■ PROBLEM STATEMENT
Write out exactly, please, every line from the beginning of the entries to the line holding "To get an unbiased", and no pictures.

= = = =

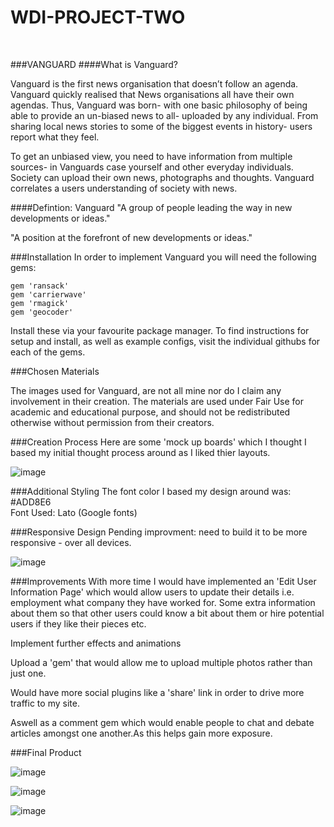 # WDI-PROJECT-TWO 
<br>

###VANGUARD
####What is Vanguard? 

Vanguard is the first news organisation that doesn’t follow an agenda. Vanguard quickly realised that News organisations all have their own agendas. Thus, Vanguard was born- with one basic philosophy of being able to provide an un-biased news to all- uploaded by any individual. From sharing local news stories to some of the biggest events in history- users report what they feel. <br>

To get an unbiased view, you need to have information from multiple sources- in Vanguards case yourself and other everyday individuals. Society can upload their own news, photographs and thoughts. Vanguard correlates a users understanding of society with news. 
<br>


####Defintion: Vanguard
"A group of people leading the way in new developments or ideas."
<br>

"A position at the forefront of new developments or ideas."


###Installation
In order to implement Vanguard you will need the following gems:
<br> 
```
gem 'ransack' 
gem 'carrierwave' 
gem 'rmagick' 
gem 'geocoder' 
```

Install these via your favourite package manager. To find instructions for setup and install, as well as example configs, visit the individual githubs for each of the gems. 

###Chosen Materials

The images used for Vanguard, are not all mine nor do I claim any involvement in their creation. The materials are used under Fair Use for academic and educational purpose, and should not be redistributed otherwise without permission from their creators. 


###Creation Process 
Here are some 'mock up boards' which I thought I based my initial thought process around as I liked thier layouts. 

![image](http://i.imgur.com/ISDMSVY.png)
<br>



###Additional Styling
The font color I based my design around was: #ADD8E6
<br>
Font Used: Lato (Google fonts)


###Responsive Design
Pending improvment: need to build it to be more responsive - over all devices.

![image](http://i.imgur.com/43IHPIw.png)



###Improvements
With more time I would have implemented an 'Edit User Information Page' which would allow users to update their details i.e. employment what company they have worked for. Some extra information about them so that other users could know a bit about them or hire potential users if they like their pieces etc.
<br> 

Implement further effects and animations
<br> 

Upload a 'gem' that would allow me to upload multiple photos rather than just one. 
<br> 

Would have more social plugins like a 'share' link in order to drive more traffic to my site. 
<br>

Aswell as a comment gem which would enable people to chat and debate articles amongst one another.As this helps gain more exposure. 
<br>



###Final Product

![image](http://i.imgur.com/ZjNZVCF.jpg)

![image](http://i.imgur.com/HtJam6Z.png)

![image](http://i.imgur.com/gufDAmj.png)



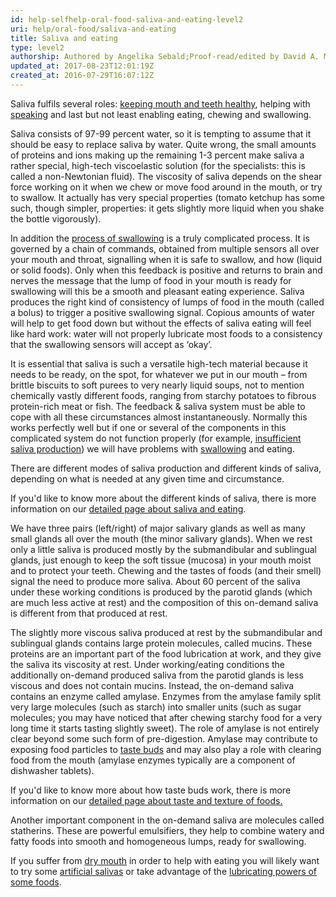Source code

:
 ```yaml
---
id: help-selfhelp-oral-food-saliva-and-eating-level2
uri: help/oral-food/saliva-and-eating
title: Saliva and eating
type: level2
authorship: Authored by Angelika Sebald;Proof-read/edited by David A. Mitchell
updated_at: 2017-08-23T12:01:19Z
created_at: 2016-07-29T16:07:12Z
---
```


<p>Saliva fulfils several roles: <a href="/help/oral-hygiene/saliva-and-teeth-mucosa">keeping mouth and teeth healthy</a>,
    helping with <a href="/help/salt">speaking</a> and last but
    not least enabling eating, chewing and swallowing.</p>
<p>Saliva consists of 97-99 percent water, so it is tempting to
    assume that it should be easy to replace saliva by water.
    Quite wrong, the small amounts of proteins and ions making
    up the remaining 1-3 percent make saliva a rather special,
    high-tech viscoelastic solution (for the specialists: this
    is called a non-Newtonian fluid). The viscosity of saliva
    depends on the shear force working on it when we chew or
    move food around in the mouth, or try to swallow. It actually
    has very special properties (tomato ketchup has some such,
    though simpler, properties: it gets slightly more liquid
    when you shake the bottle vigorously).</p>
<p>In addition the <a href="/help/oral-food/swallowing-anatomy-physiology">process of swallowing</a>    is a truly complicated process. It is governed by a chain
    of commands, obtained from multiple sensors all over your
    mouth and throat, signalling when it is safe to swallow,
    and how (liquid or solid foods). Only when this feedback
    is positive and returns to brain and nerves the message that
    the lump of food in your mouth is ready for swallowing will
    this be a smooth and pleasant eating experience. Saliva produces
    the right kind of consistency of lumps of food in the mouth
    (called a bolus) to trigger a positive swallowing signal.
    Copious amounts of water will help to get food down but without
    the effects of saliva eating will feel like hard work: water
    will not properly lubricate most foods to a consistency that
    the swallowing sensors will accept as ‘okay’.</p>
<p>It is essential that saliva is such a versatile high-tech material
    because it needs to be ready, on the spot, for whatever we
    put in our mouth – from brittle biscuits to soft purees to
    very nearly liquid soups, not to mention chemically vastly
    different foods, ranging from starchy potatoes to fibrous
    protein-rich meat or fish. The feedback &amp; saliva system
    must be able to cope with all these circumstances almost
    instantaneously. Normally this works perfectly well but if
    one or several of the components in this complicated system
    do not function properly (for example, <a href="/diagnosis/a-z/xerostomia">insufficient saliva production</a>)
    we will have problems with <a href="/diagnosis/a-z/dysphagia">swallowing</a>    and eating.</p>
<p>There are different modes of saliva production and different
    kinds of saliva, depending on what is needed at any given
    time and circumstance.</p>
<aside>
    <p>If you'd like to know more about the different kinds
        of saliva, there is more information on our <a href="/help/oral-food/saliva-and-eating/detailed">detailed page about saliva and eating</a>.</p>
</aside>
<p>We have three pairs (left/right) of major salivary glands as
    well as many small glands all over the mouth (the minor salivary
    glands). When we rest only a little saliva is produced mostly
    by the submandibular and sublingual glands, just enough to
    keep the soft tissue (mucosa) in your mouth moist and to
    protect your teeth. Chewing and the tastes of foods (and
    their smell) signal the need to produce more saliva. About
    60 percent of the saliva under these working conditions is
    produced by the parotid glands (which are much less active
    at rest) and the composition of this on-demand saliva is
    different from that produced at rest.</p>
<p>The slightly more viscous saliva produced at rest by the submandibular
    and sublingual glands contains large protein molecules, called
    mucins. These proteins are an important part of the food
    lubrication at work, and they give the saliva its viscosity
    at rest. Under working/eating conditions the additionally
    on-demand produced saliva from the parotid glands is less
    viscous and does not contain mucins. Instead, the on-demand
    saliva contains an enzyme called amylase. Enzymes from the
    amylase family split very large molecules (such as starch)
    into smaller units (such as sugar molecules; you may have
    noticed that after chewing starchy food for a very long time
    it starts tasting slightly sweet). The role of amylase is
    not entirely clear beyond some such form of pre-digestion.
    Amylase may contribute to exposing food particles to <a href="/help/oral-food/ttt">taste buds</a>    and may also play a role with clearing food from the mouth
    (amylase enzymes typically are a component of dishwasher
    tablets).</p>
<aside>
    <p>If you'd like to know more about how taste buds work,
        there is more information on our <a href="/help/oral-food/ttt">detailed page about taste and texture of foods.</a></p>
</aside>
<p>Another important component in the on-demand saliva are molecules
    called statherins. These are powerful emulsifiers, they help
    to combine watery and fatty foods into smooth and homogeneous
    lumps, ready for swallowing.</p>
<p>If you suffer from <a href="/diagnosis/a-z/xerostomia">dry mouth</a>    in order to help with eating you will likely want to try
    some <a href="/help/oral-food/saliva-and-eating/detailed">artificial salivas</a>    or take advantage of the <a href="/help/oral-food/lubrication">lubricating powers of some foods</a>.</p>
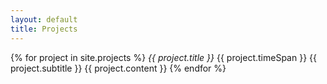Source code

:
 ```yaml
---
layout: default
title: Projects
---
```


{% for project in site.projects %}
*{{ project.title }}* {{ project.timeSpan }}
{{ project.subtitle }}
{{ project.content }}
{% endfor %}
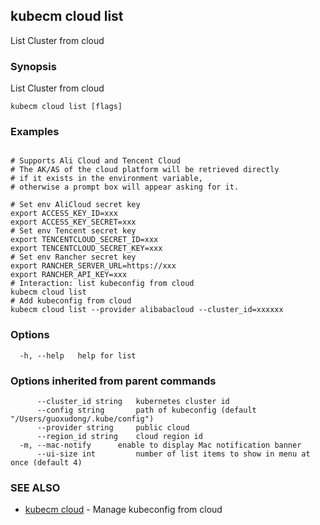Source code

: ## kubecm cloud list

List Cluster from cloud

### Synopsis

List Cluster from cloud

```
kubecm cloud list [flags]
```

### Examples

```

# Supports Ali Cloud and Tencent Cloud
# The AK/AS of the cloud platform will be retrieved directly 
# if it exists in the environment variable, 
# otherwise a prompt box will appear asking for it.

# Set env AliCloud secret key
export ACCESS_KEY_ID=xxx
export ACCESS_KEY_SECRET=xxx
# Set env Tencent secret key
export TENCENTCLOUD_SECRET_ID=xxx
export TENCENTCLOUD_SECRET_KEY=xxx
# Set env Rancher secret key
export RANCHER_SERVER_URL=https://xxx
export RANCHER_API_KEY=xxx
# Interaction: list kubeconfig from cloud
kubecm cloud list
# Add kubeconfig from cloud
kubecm cloud list --provider alibabacloud --cluster_id=xxxxxx

```

### Options

```
  -h, --help   help for list
```

### Options inherited from parent commands

```
      --cluster_id string   kubernetes cluster id
      --config string       path of kubeconfig (default "/Users/guoxudong/.kube/config")
      --provider string     public cloud
      --region_id string    cloud region id
  -m, --mac-notify      enable to display Mac notification banner
      --ui-size int         number of list items to show in menu at once (default 4)
```

### SEE ALSO

* [kubecm cloud](kubecm_cloud.md)	 - Manage kubeconfig from cloud


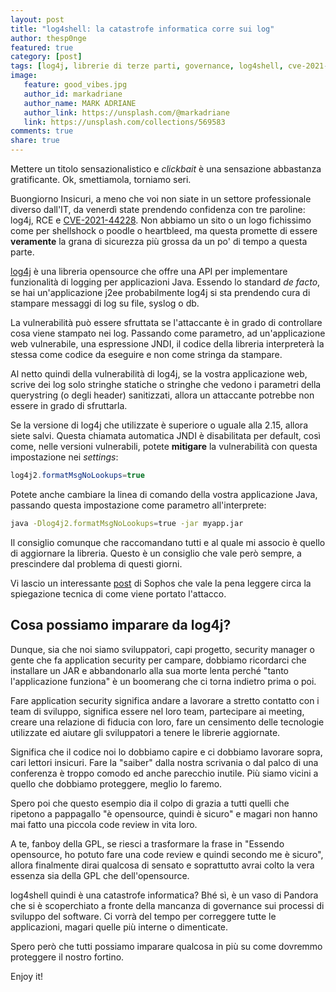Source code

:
 ```yaml
---
layout: post
title: "log4shell: la catastrofe informatica corre sui log"
author: thesp0nge
featured: true
category: [post]
tags: [log4j, librerie di terze parti, governance, log4shell, cve-2021-44228]
image:
   feature: good_vibes.jpg
   author_id: markadriane
   author_name: MARK ADRIANE
   author_link: https://unsplash.com/@markadriane
   link: https://unsplash.com/collections/569583
comments: true
share: true
---
```


Mettere un titolo sensazionalistico e _clickbait_ è una sensazione abbastanza
gratificante. Ok, smettiamola, torniamo seri.

Buongiorno Insicuri, a meno che voi non siate in un settore professionale
diverso dall'IT, da venerdì state prendendo confidenza con tre paroline: log4j,
RCE e [CVE-2021-44228](https://cve.mitre.org/cgi-bin/cvename.cgi?name=2021-44228).
Non abbiamo un sito o un logo fichissimo come per shellshock o poodle o
heartbleed, ma questa promette di essere **veramente** la grana di sicurezza
più grossa da un po' di tempo a questa parte.

[log4j](https://logging.apache.org/log4j/2.x/) è una libreria opensource che
offre una API per implementare funzionalità di logging per applicazioni Java.
Essendo lo standard _de facto_, se hai un'applicazione j2ee probabilmente log4j
si sta prendendo cura di stampare messaggi di log su file, syslog o db.

La vulnerabilità può essere sfruttata se l'attaccante è in grado di controllare
cosa viene stampato nei log. Passando come parametro, ad un'applicazione web
vulnerabile, una espressione JNDI, il codice della libreria interpreterà la
stessa come codice da eseguire e non come stringa da stampare.

Al netto quindi della vulnerabilità di log4j, se la vostra applicazione web,
scrive dei log solo stringhe statiche o stringhe che vedono i parametri della
querystring (o degli header) sanitizzati, allora un attaccante potrebbe non
essere in grado di sfruttarla.

Se la versione di log4j che utilizzate è superiore o uguale alla 2.15, allora
siete salvi. Questa chiamata automatica JNDI è disabilitata per default, così
come, nelle versioni vulnerabili, potete **mitigare** la vulnerabilità con
questa impostazione nei _settings_:

``` java
log4j2.formatMsgNoLookups=true
```

Potete anche cambiare la linea di comando della vostra applicazione Java,
passando questa impostazione come parametro all'interprete:

``` sh
java -Dlog4j2.formatMsgNoLookups=true -jar myapp.jar
```

Il consiglio comunque che raccomandano tutti e al quale mi associo è quello di
aggiornare la libreria. Questo è un consiglio che vale però sempre, a
prescindere dal problema di questi giorni.

Vi lascio un interessante
[post](https://news.sophos.com/en-us/2021/12/12/log4shell-hell-anatomy-of-an-exploit-outbreak/)
di Sophos che vale la pena leggere circa la spiegazione tecnica di come viene
portato l'attacco.

## Cosa possiamo imparare da log4j?

Dunque, sia che noi siamo sviluppatori, capi progetto, security manager o gente
che fa application security per campare, dobbiamo ricordarci che installare un
JAR e abbandonarlo alla sua morte lenta perché "tanto l'applicazione funziona"
è un boomerang che ci torna indietro prima o poi.

Fare application security significa andare a lavorare a stretto contatto con i
team di sviluppo, significa essere nel loro team, partecipare ai meeting,
creare una relazione di fiducia con loro, fare un censimento delle tecnologie
utilizzate ed aiutare gli sviluppatori a tenere le librerie aggiornate.

Significa che il codice noi lo dobbiamo capire e ci dobbiamo lavorare sopra,
cari lettori insicuri. Fare la "saiber" dalla nostra scrivania o dal palco di
una conferenza è troppo comodo ed anche parecchio inutile. Più siamo vicini a
quello che dobbiamo proteggere, meglio lo faremo.

Spero poi che questo esempio dia il colpo di grazia a tutti quelli che ripetono
a pappagallo "è opensource, quindi è sicuro" e magari non hanno mai fatto una
piccola code review in vita loro.

A te, fanboy della GPL, se riesci a trasformare la frase in "Essendo
opensource, ho potuto fare una code review e quindi secondo me è sicuro",
allora finalmente dirai qualcosa di sensato e soprattutto avrai colto la vera
essenza sia della GPL che dell'opensource.

log4shell quindi è una catastrofe informatica? Bhé sì, è un vaso di Pandora che
si è scoperchiato a fronte della mancanza di governance sui processi di
sviluppo del software. Ci vorrà del tempo per correggere tutte le applicazioni,
magari quelle più interne o dimenticate.

Spero però che tutti possiamo imparare qualcosa in più su come dovremmo
proteggere il nostro fortino.

Enjoy it!
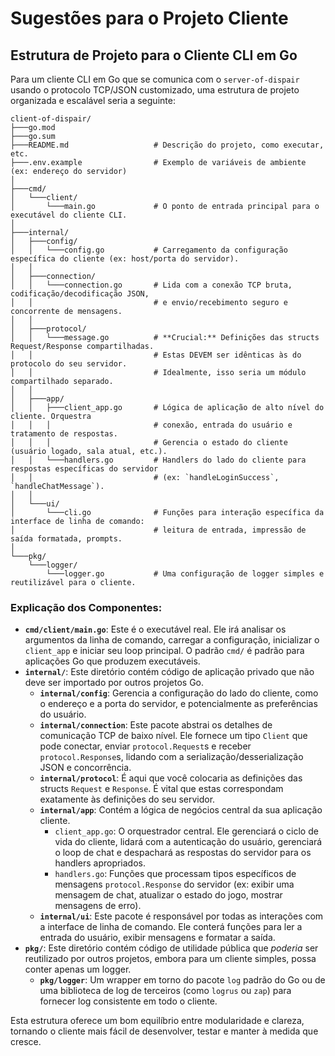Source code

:# Sugestões para o Projeto Cliente

## Estrutura de Projeto para o Cliente CLI em Go

Para um cliente CLI em Go que se comunica com o `server-of-dispair` usando o protocolo TCP/JSON customizado, uma estrutura de projeto organizada e escalável seria a seguinte:

```
client-of-dispair/
├───go.mod
├───go.sum
├───README.md                   # Descrição do projeto, como executar, etc.
├───.env.example                # Exemplo de variáveis de ambiente (ex: endereço do servidor)
│
├───cmd/
│   └───client/
│       └───main.go             # O ponto de entrada principal para o executável do cliente CLI.
│
├───internal/
│   ├───config/
│   │   └───config.go           # Carregamento da configuração específica do cliente (ex: host/porta do servidor).
│   │
│   ├───connection/
│   │   └───connection.go       # Lida com a conexão TCP bruta, codificação/decodificação JSON,
│   │                           # e envio/recebimento seguro e concorrente de mensagens.
│   │
│   ├───protocol/
│   │   └───message.go          # **Crucial:** Definições das structs Request/Response compartilhadas.
│   │                           # Estas DEVEM ser idênticas às do protocolo do seu servidor.
│   │                           # Idealmente, isso seria um módulo compartilhado separado.
│   │
│   ├───app/
│   │   ├───client_app.go       # Lógica de aplicação de alto nível do cliente. Orquestra
│   │   │                       # conexão, entrada do usuário e tratamento de respostas.
│   │   │                       # Gerencia o estado do cliente (usuário logado, sala atual, etc.).
│   │   └───handlers.go         # Handlers do lado do cliente para respostas específicas do servidor
│   │                           # (ex: `handleLoginSuccess`, `handleChatMessage`).
│   │
│   └───ui/
│       └───cli.go              # Funções para interação específica da interface de linha de comando:
│                               # leitura de entrada, impressão de saída formatada, prompts.
│
└───pkg/
    └───logger/
        └───logger.go           # Uma configuração de logger simples e reutilizável para o cliente.
```

### Explicação dos Componentes:

*   **`cmd/client/main.go`**: Este é o executável real. Ele irá analisar os argumentos da linha de comando, carregar a configuração, inicializar o `client_app` e iniciar seu loop principal. O padrão `cmd/` é padrão para aplicações Go que produzem executáveis.
*   **`internal/`**: Este diretório contém código de aplicação privado que não deve ser importado por outros projetos Go.
    *   **`internal/config`**: Gerencia a configuração do lado do cliente, como o endereço e a porta do servidor, e potencialmente as preferências do usuário.
    *   **`internal/connection`**: Este pacote abstrai os detalhes de comunicação TCP de baixo nível. Ele fornece um tipo `Client` que pode conectar, enviar `protocol.Request`s e receber `protocol.Response`s, lidando com a serialização/desserialização JSON e concorrência.
    *   **`internal/protocol`**: É aqui que você colocaria as definições das structs `Request` e `Response`. É vital que estas correspondam exatamente às definições do seu servidor.
    *   **`internal/app`**: Contém a lógica de negócios central da sua aplicação cliente.
        *   `client_app.go`: O orquestrador central. Ele gerenciará o ciclo de vida do cliente, lidará com a autenticação do usuário, gerenciará o loop de chat e despachará as respostas do servidor para os handlers apropriados.
        *   `handlers.go`: Funções que processam tipos específicos de mensagens `protocol.Response` do servidor (ex: exibir uma mensagem de chat, atualizar o estado do jogo, mostrar mensagens de erro).
    *   **`internal/ui`**: Este pacote é responsável por todas as interações com a interface de linha de comando. Ele conterá funções para ler a entrada do usuário, exibir mensagens e formatar a saída.
*   **`pkg/`**: Este diretório contém código de utilidade pública que *poderia* ser reutilizado por outros projetos, embora para um cliente simples, possa conter apenas um logger.
    *   **`pkg/logger`**: Um wrapper em torno do pacote `log` padrão do Go ou de uma biblioteca de log de terceiros (como `logrus` ou `zap`) para fornecer log consistente em todo o cliente.

Esta estrutura oferece um bom equilíbrio entre modularidade e clareza, tornando o cliente mais fácil de desenvolver, testar e manter à medida que cresce.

= = = =

■ EXERCISE RESULT
 # WDI-PROJECT-TWO 
<br>

###VANGUARD
####What is Vanguard? 

Vanguard is the first news organisation that doesn’t follow an agenda. Vanguard quickly realised that News organisations all have their own agendas. Thus, Vanguard was born- with one basic philosophy of being able to provide an un-biased news to all- uploaded by any individual. From sharing local news stories to some of the biggest events in history- users report what they feel. <br>

To get an unbiased view, you need to have information from multiple sources- in Vanguards case yourself and other everyday individuals. Society can upload their own news, photographs and thoughts. Vanguard correlates a users understanding of society with news. 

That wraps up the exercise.